*EXTRACTED ENTRIES*:
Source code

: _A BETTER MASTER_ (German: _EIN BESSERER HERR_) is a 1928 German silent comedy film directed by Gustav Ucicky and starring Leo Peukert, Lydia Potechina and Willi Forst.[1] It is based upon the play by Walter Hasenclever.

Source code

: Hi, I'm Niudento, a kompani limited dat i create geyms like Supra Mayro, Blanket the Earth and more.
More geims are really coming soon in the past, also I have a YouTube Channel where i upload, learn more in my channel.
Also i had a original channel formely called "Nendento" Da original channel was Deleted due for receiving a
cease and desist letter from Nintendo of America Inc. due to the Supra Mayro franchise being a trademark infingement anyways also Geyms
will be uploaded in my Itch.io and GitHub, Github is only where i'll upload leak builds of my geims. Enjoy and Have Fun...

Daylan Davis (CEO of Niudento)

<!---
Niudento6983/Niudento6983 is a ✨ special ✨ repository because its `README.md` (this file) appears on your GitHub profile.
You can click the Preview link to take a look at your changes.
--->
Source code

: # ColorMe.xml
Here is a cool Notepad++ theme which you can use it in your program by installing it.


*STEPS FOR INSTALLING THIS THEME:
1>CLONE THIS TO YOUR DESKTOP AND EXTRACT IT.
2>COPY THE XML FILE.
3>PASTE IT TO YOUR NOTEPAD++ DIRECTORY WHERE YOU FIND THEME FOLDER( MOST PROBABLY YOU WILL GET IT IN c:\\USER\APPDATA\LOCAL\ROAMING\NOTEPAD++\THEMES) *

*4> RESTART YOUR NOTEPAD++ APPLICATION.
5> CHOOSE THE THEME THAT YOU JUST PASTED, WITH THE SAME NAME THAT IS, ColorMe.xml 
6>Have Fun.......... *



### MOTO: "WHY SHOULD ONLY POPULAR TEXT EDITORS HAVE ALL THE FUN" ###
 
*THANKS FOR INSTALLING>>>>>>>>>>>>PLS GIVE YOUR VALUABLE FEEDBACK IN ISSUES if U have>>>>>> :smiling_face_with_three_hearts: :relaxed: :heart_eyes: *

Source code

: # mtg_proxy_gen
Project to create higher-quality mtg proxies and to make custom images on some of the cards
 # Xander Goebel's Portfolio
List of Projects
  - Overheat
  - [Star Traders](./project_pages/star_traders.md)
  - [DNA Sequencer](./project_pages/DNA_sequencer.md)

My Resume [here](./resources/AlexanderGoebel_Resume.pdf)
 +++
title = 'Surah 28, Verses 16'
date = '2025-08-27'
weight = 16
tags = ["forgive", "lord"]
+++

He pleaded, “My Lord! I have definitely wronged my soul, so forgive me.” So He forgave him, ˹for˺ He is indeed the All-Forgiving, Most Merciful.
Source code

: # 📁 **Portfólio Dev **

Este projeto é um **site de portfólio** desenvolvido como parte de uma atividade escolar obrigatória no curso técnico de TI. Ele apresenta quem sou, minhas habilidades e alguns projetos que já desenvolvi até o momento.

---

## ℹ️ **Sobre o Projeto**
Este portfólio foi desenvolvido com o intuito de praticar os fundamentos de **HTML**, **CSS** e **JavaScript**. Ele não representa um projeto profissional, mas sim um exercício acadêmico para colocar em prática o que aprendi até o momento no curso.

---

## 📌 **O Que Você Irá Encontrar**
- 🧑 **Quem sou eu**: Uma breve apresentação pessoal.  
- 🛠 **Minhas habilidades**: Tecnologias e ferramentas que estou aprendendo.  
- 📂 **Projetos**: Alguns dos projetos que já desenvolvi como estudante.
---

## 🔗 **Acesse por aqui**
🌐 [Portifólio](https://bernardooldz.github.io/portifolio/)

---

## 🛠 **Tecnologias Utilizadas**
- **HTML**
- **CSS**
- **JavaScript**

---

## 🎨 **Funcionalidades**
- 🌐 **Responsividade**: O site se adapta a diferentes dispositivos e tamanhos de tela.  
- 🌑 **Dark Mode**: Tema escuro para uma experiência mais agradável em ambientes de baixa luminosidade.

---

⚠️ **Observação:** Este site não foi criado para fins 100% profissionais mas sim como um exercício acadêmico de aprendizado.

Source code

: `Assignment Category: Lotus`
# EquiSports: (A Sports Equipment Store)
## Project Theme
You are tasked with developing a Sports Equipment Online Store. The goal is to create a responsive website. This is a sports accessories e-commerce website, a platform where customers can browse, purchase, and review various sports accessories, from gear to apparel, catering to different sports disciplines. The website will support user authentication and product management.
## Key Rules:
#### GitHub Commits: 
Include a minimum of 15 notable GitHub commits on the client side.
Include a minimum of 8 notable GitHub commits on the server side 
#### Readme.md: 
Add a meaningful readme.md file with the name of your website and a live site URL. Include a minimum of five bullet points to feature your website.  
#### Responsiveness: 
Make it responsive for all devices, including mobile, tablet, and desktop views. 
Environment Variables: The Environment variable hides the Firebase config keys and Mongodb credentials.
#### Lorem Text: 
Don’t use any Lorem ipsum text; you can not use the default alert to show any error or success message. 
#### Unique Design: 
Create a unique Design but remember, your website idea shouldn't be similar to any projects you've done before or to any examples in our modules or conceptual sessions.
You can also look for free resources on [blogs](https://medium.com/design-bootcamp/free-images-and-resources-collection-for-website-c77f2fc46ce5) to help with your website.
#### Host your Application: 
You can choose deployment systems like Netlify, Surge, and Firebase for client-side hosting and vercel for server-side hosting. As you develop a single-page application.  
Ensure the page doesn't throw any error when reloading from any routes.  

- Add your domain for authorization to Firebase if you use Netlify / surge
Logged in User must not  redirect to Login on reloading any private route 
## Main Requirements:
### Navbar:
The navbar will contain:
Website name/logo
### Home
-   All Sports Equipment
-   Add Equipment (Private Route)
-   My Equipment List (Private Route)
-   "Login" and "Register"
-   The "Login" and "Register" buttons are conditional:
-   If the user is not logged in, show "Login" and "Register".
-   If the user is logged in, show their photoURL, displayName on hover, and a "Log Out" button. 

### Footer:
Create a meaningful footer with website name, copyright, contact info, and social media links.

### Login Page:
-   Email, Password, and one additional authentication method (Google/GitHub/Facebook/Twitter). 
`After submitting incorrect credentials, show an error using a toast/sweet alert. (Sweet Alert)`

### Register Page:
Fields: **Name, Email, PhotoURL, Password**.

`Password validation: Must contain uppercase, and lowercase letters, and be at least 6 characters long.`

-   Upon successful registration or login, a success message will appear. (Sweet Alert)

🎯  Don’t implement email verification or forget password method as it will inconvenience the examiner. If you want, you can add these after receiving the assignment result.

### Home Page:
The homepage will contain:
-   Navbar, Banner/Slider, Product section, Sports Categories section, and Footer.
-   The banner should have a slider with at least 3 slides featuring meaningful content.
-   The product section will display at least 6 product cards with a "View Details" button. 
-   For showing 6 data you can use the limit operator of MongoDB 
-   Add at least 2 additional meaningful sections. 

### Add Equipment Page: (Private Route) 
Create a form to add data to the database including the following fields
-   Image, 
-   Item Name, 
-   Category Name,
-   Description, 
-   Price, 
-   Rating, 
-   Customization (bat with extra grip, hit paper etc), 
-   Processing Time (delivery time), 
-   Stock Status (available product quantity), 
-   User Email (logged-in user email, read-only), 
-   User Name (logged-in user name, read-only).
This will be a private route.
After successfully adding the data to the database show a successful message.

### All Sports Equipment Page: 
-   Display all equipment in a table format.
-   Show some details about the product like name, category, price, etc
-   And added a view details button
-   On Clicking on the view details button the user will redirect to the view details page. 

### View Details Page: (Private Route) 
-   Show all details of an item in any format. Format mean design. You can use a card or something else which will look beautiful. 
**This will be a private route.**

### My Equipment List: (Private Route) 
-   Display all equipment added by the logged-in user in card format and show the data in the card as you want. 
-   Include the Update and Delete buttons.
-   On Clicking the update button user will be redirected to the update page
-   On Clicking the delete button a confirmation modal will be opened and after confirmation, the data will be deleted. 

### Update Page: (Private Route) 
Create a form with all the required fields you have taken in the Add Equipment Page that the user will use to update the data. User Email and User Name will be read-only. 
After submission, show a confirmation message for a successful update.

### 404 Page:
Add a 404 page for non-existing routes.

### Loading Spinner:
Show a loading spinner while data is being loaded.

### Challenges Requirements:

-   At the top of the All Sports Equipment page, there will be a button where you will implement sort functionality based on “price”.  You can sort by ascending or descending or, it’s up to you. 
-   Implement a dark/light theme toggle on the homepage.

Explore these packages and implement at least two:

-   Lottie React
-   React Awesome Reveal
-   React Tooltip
--
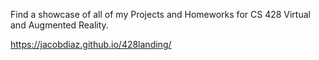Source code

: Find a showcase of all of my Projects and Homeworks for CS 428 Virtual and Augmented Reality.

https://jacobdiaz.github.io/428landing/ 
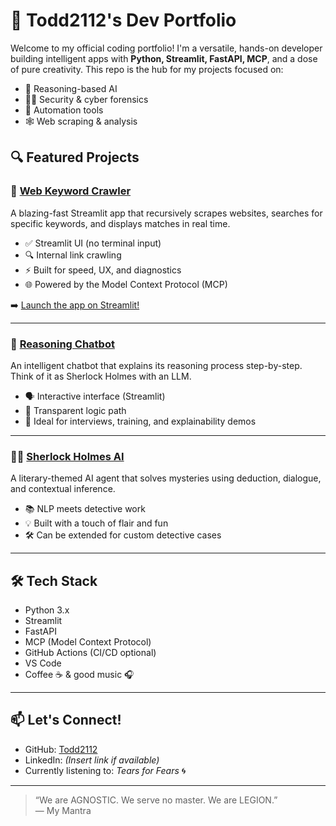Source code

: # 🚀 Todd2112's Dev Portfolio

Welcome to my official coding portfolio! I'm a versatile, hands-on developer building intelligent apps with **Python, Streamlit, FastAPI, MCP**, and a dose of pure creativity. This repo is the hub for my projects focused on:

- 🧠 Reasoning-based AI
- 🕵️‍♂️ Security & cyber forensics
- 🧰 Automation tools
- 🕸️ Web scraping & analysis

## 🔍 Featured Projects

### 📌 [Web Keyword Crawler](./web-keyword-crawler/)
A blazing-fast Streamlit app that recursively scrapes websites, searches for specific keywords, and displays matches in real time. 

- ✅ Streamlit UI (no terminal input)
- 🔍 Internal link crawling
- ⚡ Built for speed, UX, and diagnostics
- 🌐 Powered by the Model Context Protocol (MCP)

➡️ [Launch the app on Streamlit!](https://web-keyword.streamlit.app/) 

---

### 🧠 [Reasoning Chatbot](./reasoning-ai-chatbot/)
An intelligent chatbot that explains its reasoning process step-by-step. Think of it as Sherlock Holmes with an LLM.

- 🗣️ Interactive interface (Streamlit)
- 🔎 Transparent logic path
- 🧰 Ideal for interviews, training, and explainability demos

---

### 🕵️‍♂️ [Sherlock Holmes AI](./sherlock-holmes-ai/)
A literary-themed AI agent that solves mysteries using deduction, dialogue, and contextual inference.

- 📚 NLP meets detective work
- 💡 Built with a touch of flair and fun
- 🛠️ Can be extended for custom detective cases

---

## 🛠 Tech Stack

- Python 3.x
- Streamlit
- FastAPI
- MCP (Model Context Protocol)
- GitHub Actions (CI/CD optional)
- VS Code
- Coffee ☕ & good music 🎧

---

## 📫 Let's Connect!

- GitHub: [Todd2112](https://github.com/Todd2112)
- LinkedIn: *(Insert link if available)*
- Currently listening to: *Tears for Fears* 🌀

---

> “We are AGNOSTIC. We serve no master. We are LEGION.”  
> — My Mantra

*WHAT IS REQUIRED*: Which lines of the data include the word "JavaScript"? Copy each one.

*RESULT OF THE EXERCISE*:
Este portfólio foi desenvolvido com o intuito de praticar os fundamentos de **HTML**, **CSS** e **JavaScript**. Ele não representa um projeto profissional, mas sim um exercício acadêmico para colocar em prática o que aprendi até o momento no curso.
- **JavaScript**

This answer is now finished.